2:06pm Friday 20th June 2008

By James Tiernan »

IN all sports, there are fans who go to extreme lengths to see every game in which their team plays, and more often than not, developing a sickeningly elitist attitude towards those who cannot reach their level of commitment.

It was then with some hypocritical horror that the walk down towards the Riverside before the England game elicited a similar response as I gazed upon the excited thousands and found myself questioning why on earth the crowds at Durham one-day games were at times as sparse as the hair on Neil Killeen's glinting head.

There is an element to this that is somewhat like asking why Darlington Football Club don't get crowds that would fill Wembley, but if there is such a groundswell of support for cricket, where is everyone else the rest of the year?

The game itself was at once thrilling for the knocks of Pietersen, Shah and Collingwood, but also a salutary reminder of why some fear 50 over cricket to be under threat from it's diminutive and occasionally vulgar little brother.

Despite the crowds, there is a feeling that with so many one-sided encounters, how often will people be satisfied to pay through the nose to watch it?

Clear evidence of this was the way in which the Barmy Army became more content to irk the stewards, cast in the role of the teachers unable to control their rowdy class, with trivialities rather than watching the game after McCullum's briefly promising knock came to an end.

Reports of the death of 50-over cricket seem greatly exaggerated, as certainly from an international perspective, those fans in the provinces are still out in force and embrace the atmosphere as much as anything.

On the domestic front, the early season success of Durham in the holy cash cow that is Twenty20 has been a shock to the system.

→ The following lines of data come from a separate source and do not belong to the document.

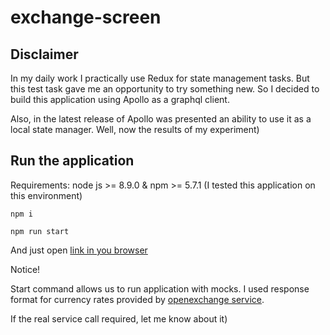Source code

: # exchange-screen

## Disclaimer

In my daily work I practically use Redux for state management tasks. But this test task gave me an opportunity to try
something new. So I decided to build this application using Apollo as a graphql client.

Also, in the latest release of Apollo was presented an ability to use it as a local state manager.
Well, now  the results of my experiment)

## Run the application

Requirements: node js >= 8.9.0 & npm >= 5.7.1 (I tested this application on this environment)

`npm i`

`npm run start`

And just open [link in you browser](http://localhost:8080/exchange)

 Notice!

 Start command allows us to run application with mocks. I used response format for currency rates provided by
 [ openexchange service](https://openexchangerates.org/).

 If the real service call required, let me know about it)




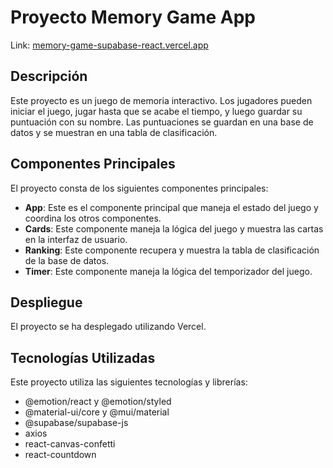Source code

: # Proyecto Memory Game App

Link: [memory-game-supabase-react.vercel.app](https://memory-game-supabase-react.vercel.app/)

## Descripción

Este proyecto es un juego de memoria interactivo. Los jugadores pueden iniciar el juego, jugar hasta que se acabe el tiempo, y luego guardar su puntuación con su nombre. Las puntuaciones se guardan en una base de datos y se muestran en una tabla de clasificación.

## Componentes Principales

El proyecto consta de los siguientes componentes principales:

- **App**: Este es el componente principal que maneja el estado del juego y coordina los otros componentes.
- **Cards**: Este componente maneja la lógica del juego y muestra las cartas en la interfaz de usuario.
- **Ranking**: Este componente recupera y muestra la tabla de clasificación de la base de datos.
- **Timer**: Este componente maneja la lógica del temporizador del juego.

## Despliegue

El proyecto se ha desplegado utilizando Vercel.

## Tecnologías Utilizadas

Este proyecto utiliza las siguientes tecnologías y librerías:

- @emotion/react y @emotion/styled
- @material-ui/core y @mui/material
- @supabase/supabase-js
- axios
- react-canvas-confetti
- react-countdown
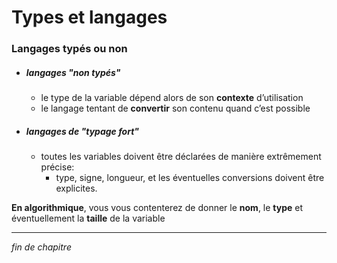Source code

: # Types et langages

### Langages typés ou non

- ##### langages "non typés"
  - le type de la variable dépend alors de son **contexte** d’utilisation
  - le langage tentant de **convertir** son contenu quand c’est possible
- ##### langages de "typage fort"
  - toutes les variables doivent être déclarées de manière extrêmement précise:
    - type, signe, longueur, et les éventuelles conversions doivent être explicites.

**En algorithmique**, vous vous contenterez de donner le **nom**, le **type** et éventuellement la **taille** de la variable

---

_fin de chapitre_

Even with the heavy investment in Morkel and Pollock, lingering doubts remained about the county that is still statistically the worst county side in the history of the competition, meaning any victory still feels as improbable as the script of family favourite John Candy vehicle Cool Runnings.

Despite seemingly being older than time itself, Shaun Pollock has looked every inch the all-time great bowler, while Albie Morkel has started to find his groove, exemplified by his epic destruction of the Lancashire bowling attack at Old Trafford.

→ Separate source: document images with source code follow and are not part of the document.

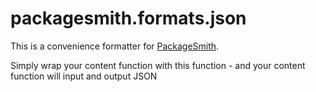 # packagesmith.formats.json

This is a convenience formatter for [PackageSmith](https://github.com/packagesmith/packagesmith).

Simply wrap your content function with this function - and your content function will input and output JSON
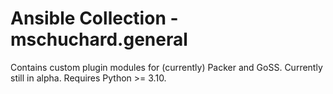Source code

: # Ansible Collection - mschuchard.general

Contains custom plugin modules for (currently) Packer and GoSS. Currently still in alpha. Requires Python >= 3.10.
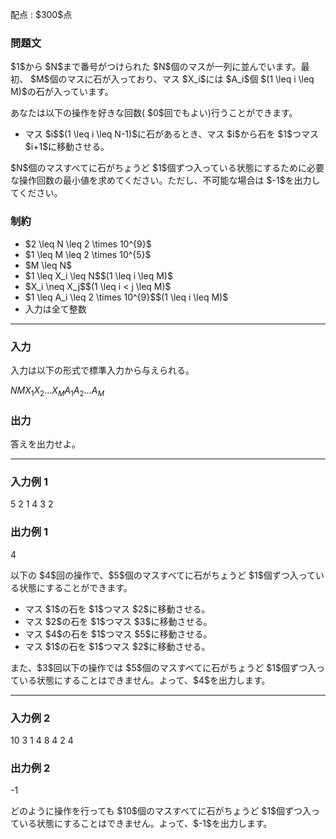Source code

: 
<div>

<span>

<span>

<p>
配点 : $300$点
</p>

<div>

<section>

### **問題文**

<p>
$1$から $N$まで番号がつけられた $N$個のマスが一列に並んでいます。最初、 $M$個のマスに石が入っており、マス $X_i$には $A_i$個 $(1 \leq i \leq M)$の石が入っています。
</p>

<p>
あなたは以下の操作を好きな回数( $0$回でもよい)行うことができます。
</p>

<ul>

<li>
マス $i$$(1 \leq i \leq N-1)$に石があるとき、マス $i$から石を $1$つマス $i+1$に移動させる。
</li>

</ul>

<p>
$N$個のマスすべてに石がちょうど $1$個ずつ入っている状態にするために必要な操作回数の最小値を求めてください。ただし、不可能な場合は $-1$を出力してください。
</p>

</section>

</div>

<div>

<section>

### **制約**

<ul>

<li>
$2 \leq N \leq 2 \times 10^{9}$
</li>

<li>
$1 \leq M \leq 2 \times 10^{5}$
</li>

<li>
$M \leq N$
</li>

<li>
$1 \leq X_i \leq N$$(1 \leq i \leq M)$
</li>

<li>
$X_i \neq X_j$$(1 \leq i < j \leq M)$
</li>

<li>
$1 \leq A_i \leq 2 \times 10^{9}$$(1 \leq i \leq M)$
</li>

<li>
入力は全て整数
</li>

</ul>

</section>

</div>

---

<div>

<div>

<section>

### **入力**

<p>
入力は以下の形式で標準入力から与えられる。
</p>

<div>

$N$$M$$X_1$$X_2$$\ldots$$X_M$$A_1$$A_2$$\ldots$$A_M$
</div>

</section>

</div>

<div>

<section>

### **出力**

<p>
答えを出力せよ。
</p>

</section>

</div>

</div>

---

<div>

<section>

### **入力例 1**

<div>

5 2
1 4
3 2

</div>

</section>

</div>

<div>

<section>

### **出力例 1**

<div>

4

</div>

<p>
以下の $4$回の操作で、$5$個のマスすべてに石がちょうど $1$個ずつ入っている状態にすることができます。
</p>

<ul>

<li>
マス $1$の石を $1$つマス $2$に移動させる。
</li>

<li>
マス $2$の石を $1$つマス $3$に移動させる。
</li>

<li>
マス $4$の石を $1$つマス $5$に移動させる。
</li>

<li>
マス $1$の石を $1$つマス $2$に移動させる。
</li>

</ul>

<p>
また、$3$回以下の操作では $5$個のマスすべてに石がちょうど $1$個ずつ入っている状態にすることはできません。よって、$4$を出力します。
</p>

</section>

</div>

---

<div>

<section>

### **入力例 2**

<div>

10 3
1 4 8
4 2 4

</div>

</section>

</div>

<div>

<section>

### **出力例 2**

<div>

-1

</div>

<p>
どのように操作を行っても $10$個のマスすべてに石がちょうど $1$個ずつ入っている状態にすることはできません。よって、$-1$を出力します。
</p>

</section>

</div>

</span>

</span>

</div>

At the time of writing, the four overs of teenage leg-spinner Scott Borthwick against Lancashire, seem to have got all concerned into something of a lather.

Sky's pundits were of course as responsible for this as anyone, loving as they do a fairytale, especially one they've televised, and even somewhat preposterously mumbling the words 'Shane Warne', like your Mam might if that were the only cricketer she'd ever heard of.

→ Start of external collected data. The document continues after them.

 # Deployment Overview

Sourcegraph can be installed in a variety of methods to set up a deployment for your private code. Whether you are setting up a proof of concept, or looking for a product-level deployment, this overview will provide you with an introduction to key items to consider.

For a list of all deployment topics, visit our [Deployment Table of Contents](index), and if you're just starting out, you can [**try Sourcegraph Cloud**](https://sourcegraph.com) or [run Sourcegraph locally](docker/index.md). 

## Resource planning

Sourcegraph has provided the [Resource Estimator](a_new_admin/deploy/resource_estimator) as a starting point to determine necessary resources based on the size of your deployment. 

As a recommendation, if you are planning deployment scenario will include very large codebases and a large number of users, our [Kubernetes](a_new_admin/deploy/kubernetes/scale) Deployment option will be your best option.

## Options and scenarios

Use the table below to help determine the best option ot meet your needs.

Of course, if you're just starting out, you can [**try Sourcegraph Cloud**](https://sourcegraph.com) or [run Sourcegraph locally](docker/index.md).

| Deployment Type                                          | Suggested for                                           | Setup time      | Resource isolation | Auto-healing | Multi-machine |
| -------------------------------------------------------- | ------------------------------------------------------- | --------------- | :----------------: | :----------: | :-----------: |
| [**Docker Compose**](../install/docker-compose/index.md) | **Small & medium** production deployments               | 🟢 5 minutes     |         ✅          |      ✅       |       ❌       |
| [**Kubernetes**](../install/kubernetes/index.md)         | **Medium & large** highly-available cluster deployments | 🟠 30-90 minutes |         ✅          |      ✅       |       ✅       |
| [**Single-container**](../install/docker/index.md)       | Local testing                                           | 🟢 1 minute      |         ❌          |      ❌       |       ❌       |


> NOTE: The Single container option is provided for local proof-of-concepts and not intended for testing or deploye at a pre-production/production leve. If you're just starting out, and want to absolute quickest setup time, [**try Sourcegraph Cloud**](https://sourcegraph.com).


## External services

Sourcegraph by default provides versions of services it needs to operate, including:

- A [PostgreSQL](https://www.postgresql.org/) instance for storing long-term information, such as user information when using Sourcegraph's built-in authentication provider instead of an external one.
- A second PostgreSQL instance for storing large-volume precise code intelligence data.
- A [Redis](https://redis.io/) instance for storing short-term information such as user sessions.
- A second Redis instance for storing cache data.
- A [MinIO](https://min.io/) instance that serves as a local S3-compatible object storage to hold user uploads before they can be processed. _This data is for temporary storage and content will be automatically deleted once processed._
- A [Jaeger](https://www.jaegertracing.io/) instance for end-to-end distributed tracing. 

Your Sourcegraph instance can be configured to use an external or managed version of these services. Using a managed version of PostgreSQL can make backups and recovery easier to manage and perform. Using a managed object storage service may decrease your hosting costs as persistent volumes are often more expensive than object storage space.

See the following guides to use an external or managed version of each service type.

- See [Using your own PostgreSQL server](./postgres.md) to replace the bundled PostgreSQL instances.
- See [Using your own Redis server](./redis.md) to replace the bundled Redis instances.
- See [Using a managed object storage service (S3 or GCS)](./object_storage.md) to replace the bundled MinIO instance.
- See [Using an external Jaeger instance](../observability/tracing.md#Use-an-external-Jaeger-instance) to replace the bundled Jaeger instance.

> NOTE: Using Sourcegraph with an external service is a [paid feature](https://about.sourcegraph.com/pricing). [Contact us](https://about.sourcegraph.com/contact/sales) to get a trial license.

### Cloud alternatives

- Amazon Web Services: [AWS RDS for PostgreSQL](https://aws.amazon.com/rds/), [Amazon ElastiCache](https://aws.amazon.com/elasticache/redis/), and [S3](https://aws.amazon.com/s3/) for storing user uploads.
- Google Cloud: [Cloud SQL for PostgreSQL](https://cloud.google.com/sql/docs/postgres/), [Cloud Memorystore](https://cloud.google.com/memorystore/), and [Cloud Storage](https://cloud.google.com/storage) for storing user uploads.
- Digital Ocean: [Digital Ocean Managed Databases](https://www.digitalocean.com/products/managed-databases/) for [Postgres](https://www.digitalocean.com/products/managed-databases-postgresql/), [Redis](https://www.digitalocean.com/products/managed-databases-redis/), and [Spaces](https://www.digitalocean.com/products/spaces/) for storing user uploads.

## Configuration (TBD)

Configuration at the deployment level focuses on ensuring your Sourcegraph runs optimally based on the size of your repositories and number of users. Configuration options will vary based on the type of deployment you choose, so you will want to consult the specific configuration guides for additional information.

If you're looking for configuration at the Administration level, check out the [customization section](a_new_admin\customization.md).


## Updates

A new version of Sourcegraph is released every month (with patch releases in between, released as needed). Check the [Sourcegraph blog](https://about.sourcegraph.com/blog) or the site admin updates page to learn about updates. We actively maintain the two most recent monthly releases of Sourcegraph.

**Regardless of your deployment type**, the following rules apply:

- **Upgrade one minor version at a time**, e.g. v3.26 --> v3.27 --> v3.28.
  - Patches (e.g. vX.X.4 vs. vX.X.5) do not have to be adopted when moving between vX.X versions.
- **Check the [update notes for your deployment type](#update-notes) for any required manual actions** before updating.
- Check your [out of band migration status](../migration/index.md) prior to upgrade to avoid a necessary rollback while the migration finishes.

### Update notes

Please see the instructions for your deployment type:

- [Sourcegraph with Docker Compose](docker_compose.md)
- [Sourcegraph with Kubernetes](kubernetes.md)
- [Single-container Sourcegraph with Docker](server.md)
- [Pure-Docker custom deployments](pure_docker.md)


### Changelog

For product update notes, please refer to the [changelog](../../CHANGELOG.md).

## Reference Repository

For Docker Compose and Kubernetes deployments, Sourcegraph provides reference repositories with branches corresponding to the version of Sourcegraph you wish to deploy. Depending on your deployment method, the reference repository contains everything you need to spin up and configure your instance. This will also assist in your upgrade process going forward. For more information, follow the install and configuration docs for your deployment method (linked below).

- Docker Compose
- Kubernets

Having provided a conveyor belt of quality seamers over recent years, the one thing Durham have failed to produce is a spinner of note and how delightful it would be if it were that rarest of English things, a genuinely dangerous right-arm leg-spinner.

For Durham to reach the quarter-finals of the Twenty20 would be a massive achievement, but God forbid they should reach finals day at the Rose Bowl, as anyone still harbouring memories of the train trip to Lord's will testify, that the earliness of the start left many scarred and jibbering in the manner of a Vietnam vet.

A journey to Southampton may just push some over the edge, but the time to be worrying about how best to mainline caffeine straight into the blood stream is for another day.